TASK DIRECTIONS
Write out exactly the lines from the one containing "Each package has" through the last line of the records below, and no others.

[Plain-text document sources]
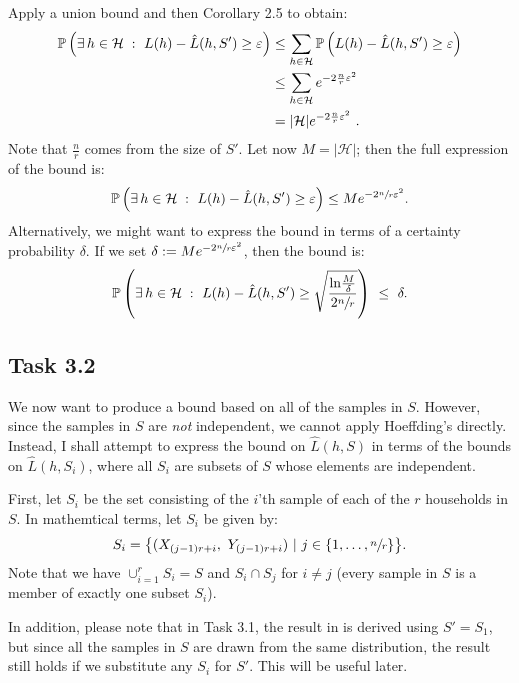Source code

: Apply a union bound and then Corollary 2.5 to obtain:
\begin{align*}
  \mathbb P\left(\exists\, h \in \mathcal H\; :\  L(h) - \hat{L}(h, S') \geq \varepsilon
  \right)
  &\leq \sum_{h \in \mathcal H} \mathbb P\left(L(h) - \hat{L}(h, S') \geq \varepsilon
  \right)\\
  &\leq \sum_{h \in \mathcal H} e^{-2\frac{n}{r}\varepsilon^2}\\
  &= |\mathcal H| e^{-2\frac{n}{r}\varepsilon^2}\ .
\end{align*}
Note that $\tfrac{n}{r}$ comes from the size of $S'$. Let now $M = |\mathcal
H|$; then the full expression of the bound is:
\begin{align}
  \mathbb P\left(\exists\, h \in \mathcal H\; :\  L(h) - \hat{L}(h, S') \geq \varepsilon
  \right)
  \leq M e^{-2\sfrac{n}{r}\varepsilon^2}.\label{eq:3.1}
\end{align}
Alternatively, we might want to express the bound in terms of a certainty
probability $\delta$. If we set $\delta := Me^{-2\sfrac{n}{r}\varepsilon^2}$, then the
bound is:
\begin{align*}
  \mathbb P \left(\exists\, h \in \mathcal H\; :\  L(h) - \hat{L}(h, S') \geq
  \sqrt{\frac{\text{ln}\frac{M}{\delta}}{2 \sfrac{n}{r}}}\right)
  \ \leq \ \delta.
\end{align*}

\subsection{Task 3.2}
\label{sec:3.2}

We now want to produce a bound based on all of the samples in $S$. However,
since the samples in $S$ are \textit{not} independent, we cannot apply
Hoeffding's directly. Instead, I shall attempt to express the bound on $\hat
L(h, S)$ in terms of the bounds on $\hat L(h, S_i)$, where all $S_i$ are subsets
of $S$ whose elements are independent.

First, let $S_i$ be the set consisting of the $i$'th sample of each 
of the $r$ households in $S$. In mathemtical terms, let $S_i$ be given by:
\begin{align*}
  S_i = \big\{(X_{(j - 1)r + i},\ Y_{(j - 1)r + i})\ |\ j \in \{1,\dots,
  \sfrac{n}{r}\}\big\}.
\end{align*}
Note that we have $\cup_{i = 1}^r S_i = S$ and $S_i \cap S_j$ for $i \neq j$
(every sample in $S$ is a member of exactly one subset  $S_i$).

In addition, please note that in Task 3.1, the result in  is
derived using $S' = S_1$, but since all the samples in $S$ are drawn from the
same distribution, the result still holds if we substitute any $S_i$ for $S'$.
This will be useful later.

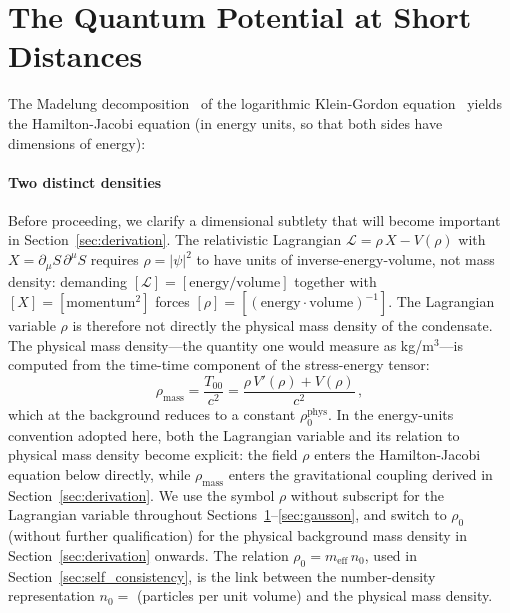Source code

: \documentclass[12pt, a4paper]{article}
\newcommand{\meff}{m_{\mathrm{eff}}}
\begin{document}
\section{The Quantum Potential at Short Distances}
\label{sec:bohm}

The Madelung decomposition~\cite{madelung_1927} of the logarithmic Klein-Gordon equation~\cite{kulangiev_2026a} yields the Hamilton-Jacobi equation (in energy units, so that both sides have dimensions of energy):

\paragraph{Two distinct densities}
Before proceeding, we clarify a dimensional subtlety that will become important in Section~\ref{sec:derivation}. The relativistic Lagrangian $\mathcal{L} = \rho\,X - V(\rho)$ with $X = \partial_\mu S\,\partial^\mu S$ requires $\rho = |\psi|^2$ to have units of inverse-energy-volume, not mass density: demanding $[\mathcal{L}] = [\text{energy/volume}]$ together with $[X] = [\text{momentum}^2]$ forces $[\rho] = [(\text{energy}\cdot\text{volume})^{-1}]$. The Lagrangian variable $\rho$ is therefore not directly the physical mass density of the condensate. The physical mass density---the quantity one would measure as kg/m$^3$---is computed from the time-time component of the stress-energy tensor:
\begin{equation}
    \rho_{\mathrm{mass}} = \frac{T_{00}}{c^2}
    = \frac{\rho\,V'(\rho) + V(\rho)}{c^2}\,,
\label{eq:rho_mass_def}
\end{equation}
which at the background reduces to a constant $\rho_0^{\mathrm{phys}}$. In the energy-units convention adopted here, both the Lagrangian variable and its relation to physical mass density become explicit: the field $\rho$ enters the Hamilton-Jacobi equation below directly, while $\rho_{\mathrm{mass}}$ enters the gravitational coupling derived in Section~\ref{sec:derivation}. We use the symbol $\rho$ without subscript for the Lagrangian variable throughout Sections~\ref{sec:bohm}--\ref{sec:gausson}, and switch to $\rho_0$ (without further qualification) for the physical background mass density in Section~\ref{sec:derivation} onwards. The relation $\rho_0 = \meff\,n_0$, used in Section~\ref{sec:self_consistency}, is the link between the number-density representation $n_0 = $ (particles per unit volume) and the physical mass density.
\end{document}
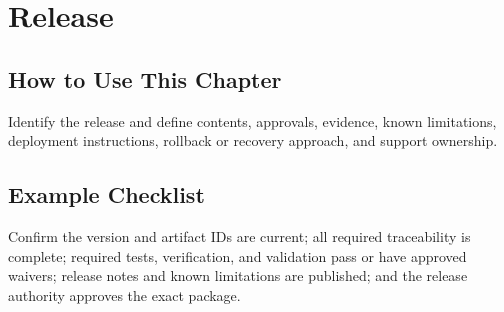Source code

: \chapter{Release}
\section{How to Use This Chapter}
Identify the release and define contents, approvals, evidence, known limitations, deployment instructions, rollback or recovery approach, and support ownership.
\section{Example Checklist}
Confirm the version and artifact IDs are current; all required traceability is complete; required tests, verification, and validation pass or have approved waivers; release notes and known limitations are published; and the release authority approves the exact package.

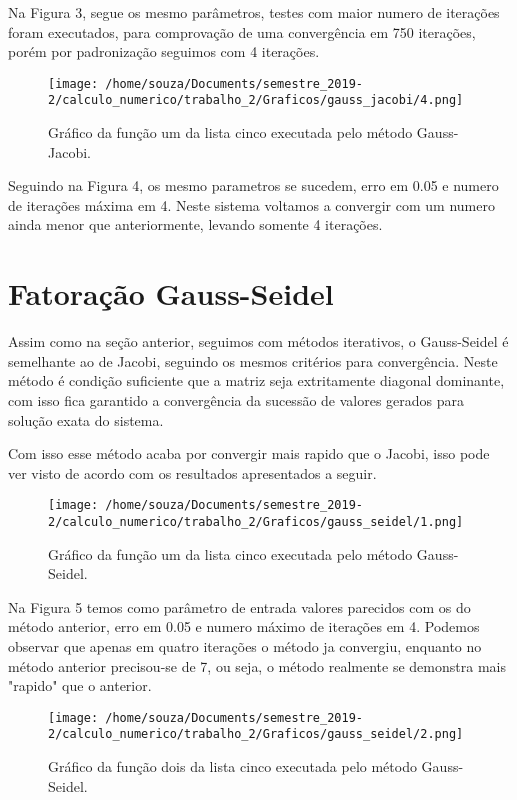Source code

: \documentclass[12pt]{article}
\begin{document}
Na Figura 3, segue os mesmo parâmetros, testes com maior numero de iterações foram executados, para comprovação de uma convergência em 750 iterações, porém por padronização seguimos com 4 iterações.

\begin{figure}[!h]
    \centering
    \texttt{[image: /home/souza/Documents/semestre\_2019-2/calculo\_numerico/trabalho\_2/Graficos/gauss\_jacobi/4.png]}
    \caption{Gráfico da função um da lista cinco executada pelo método Gauss-Jacobi.}
\end{figure}

Seguindo na Figura 4, os mesmo parametros se sucedem, erro em 0.05 e numero de iterações máxima em 4. Neste sistema voltamos a convergir com um numero ainda menor que anteriormente, levando somente 4 iterações.

\section{Fatoração Gauss-Seidel}

Assim como na seção anterior, seguimos com métodos iterativos, o Gauss-Seidel é semelhante ao de Jacobi, seguindo os mesmos critérios para convergência. Neste método é condição suficiente que a matriz seja extritamente diagonal dominante, com isso fica garantido a convergência da sucessão de valores gerados para solução exata do sistema.

Com isso esse método acaba por convergir mais rapido que o Jacobi, isso pode ver visto de acordo com os resultados apresentados a seguir.

\begin{figure}[!h]
    \centering
    \texttt{[image: /home/souza/Documents/semestre\_2019-2/calculo\_numerico/trabalho\_2/Graficos/gauss\_seidel/1.png]}
    \caption{Gráfico da função um da lista cinco executada pelo método Gauss-Seidel.}
\end{figure}

Na Figura 5 temos como parâmetro de entrada valores parecidos com os do método anterior, erro em 0.05 e numero máximo de iterações em 4. Podemos observar que apenas em quatro iterações o método ja convergiu, enquanto no método anterior precisou-se de 7, ou seja, o método realmente se demonstra mais "rapido" que o anterior.

\begin{figure}[!h]
    \centering
    \texttt{[image: /home/souza/Documents/semestre\_2019-2/calculo\_numerico/trabalho\_2/Graficos/gauss\_seidel/2.png]}
    \caption{Gráfico da função dois da lista cinco executada pelo método Gauss-Seidel.}
\end{figure}
\end{document}
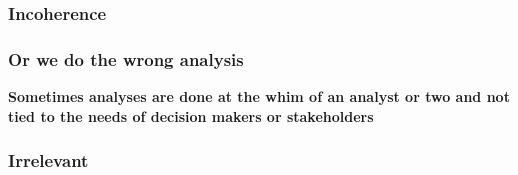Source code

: \documentclass[12pt,handout]{beamer}
\begin{document}
{
\begin{frame}[plain]
\frametitle{Incoherence}
\end{frame}
}

\begin{frame}
\frametitle{Or we do the wrong analysis}
\begin{center}
\Large \textbf{Sometimes analyses are done at the whim of an analyst or two and not tied to the needs of decision makers or stakeholders}
\end{center}
\end{frame}

{
\begin{frame}[plain]
\frametitle{Irrelevant}
\end{frame}
}
\end{document}
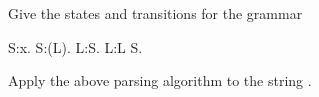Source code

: Give the states and transitions for the grammar
\begin{bnf}
S:x.
S:(L).
L:S.
L:L S.
\end{bnf}
Apply the above parsing algorithm to the string .
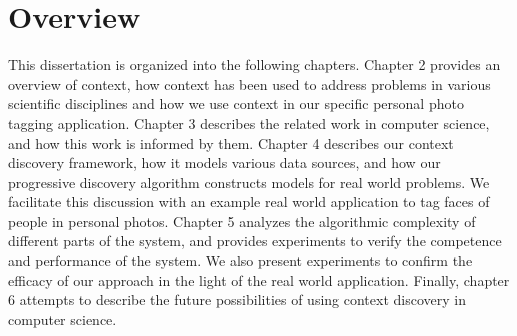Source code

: \section{Overview}
This dissertation is organized into the following chapters. Chapter 2 provides an overview of context, how context has been used to address problems in various scientific disciplines and how we use context in our specific personal photo tagging application. Chapter 3 describes the related work in computer science, and how this work is informed by them. Chapter 4 describes our context discovery framework, how it models various data sources, and how our progressive discovery algorithm constructs models for real world problems. We facilitate this discussion with an example real world application to tag faces of people in personal photos. Chapter 5 analyzes the algorithmic complexity of different parts of the system, and provides experiments to verify the competence and performance of the system. We also present experiments to confirm the efficacy of our approach in the light of the real world application. Finally, chapter 6 attempts to describe the future possibilities of using context discovery in computer science.



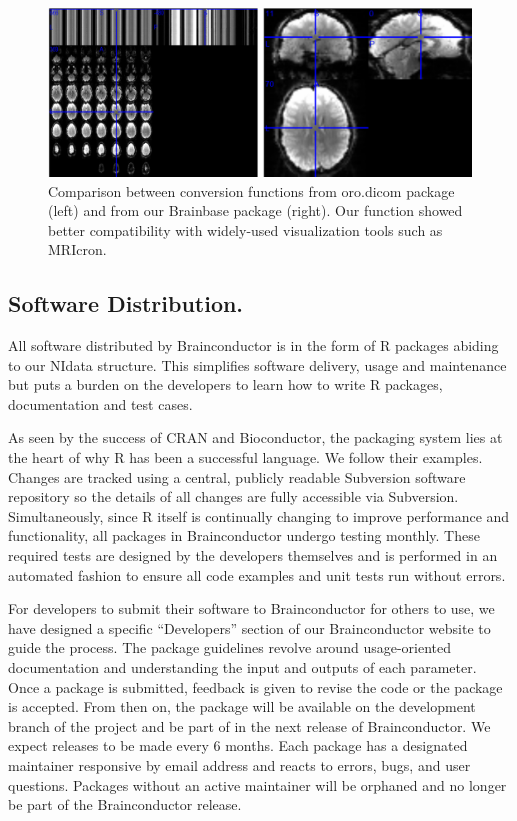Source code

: \documentclass{nature}
\begin{document}
\begin{figure}[tb]
\centering
\includegraphics[width=400pt]{fig/brainconductor/dicom.png}

\caption{Comparison between conversion functions from oro.dicom package (left)
and from our Brainbase  package (right).  Our function showed better
compatibility  with widely-used visualization tools such as MRIcron.}
\label{fig:dicom}
\end{figure}

\subsection{Software Distribution.}

All software distributed by Brainconductor is in the form of R packages abiding
to our NIdata structure. This
simplifies software delivery, usage and maintenance but puts a burden on the
developers
to learn how to write R packages, documentation and test cases.

As seen by the success of CRAN and Bioconductor, the packaging system lies
at the heart of why R has been a successful language. We follow their examples.
Changes are tracked using a central, publicly readable Subversion software
repository
so the details of all changes are fully accessible via Subversion.
Simultaneously, since
R itself is continually changing to improve performance and functionality, all
packages
in Brainconductor undergo testing monthly. These required tests are designed by
the
developers themselves and is performed in an automated fashion to ensure
all code examples and unit tests run without errors.

For developers to submit their software to Brainconductor for others to use,
we have designed a specific ``Developers'' section of our Brainconductor website
to guide the process. The package guidelines revolve around usage-oriented
documentation and understanding the input and outputs of each parameter.
 Once
a package is submitted, feedback is given to revise the code or the package is
accepted.
From then on, the package will be available on the
development branch of the project and be part of in the next release of
Brainconductor.
We expect releases to be made every 6 months.
Each package has a designated maintainer responsive by email address and reacts
to
errors, bugs, and user questions. Packages without an active maintainer will be
orphaned and no longer be part of the Brainconductor release.
\end{document}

RESULT
Each package has a designated maintainer responsive by email address and reacts
to
errors, bugs, and user questions. Packages without an active maintainer will be
orphaned and no longer be part of the Brainconductor release.
\end{document}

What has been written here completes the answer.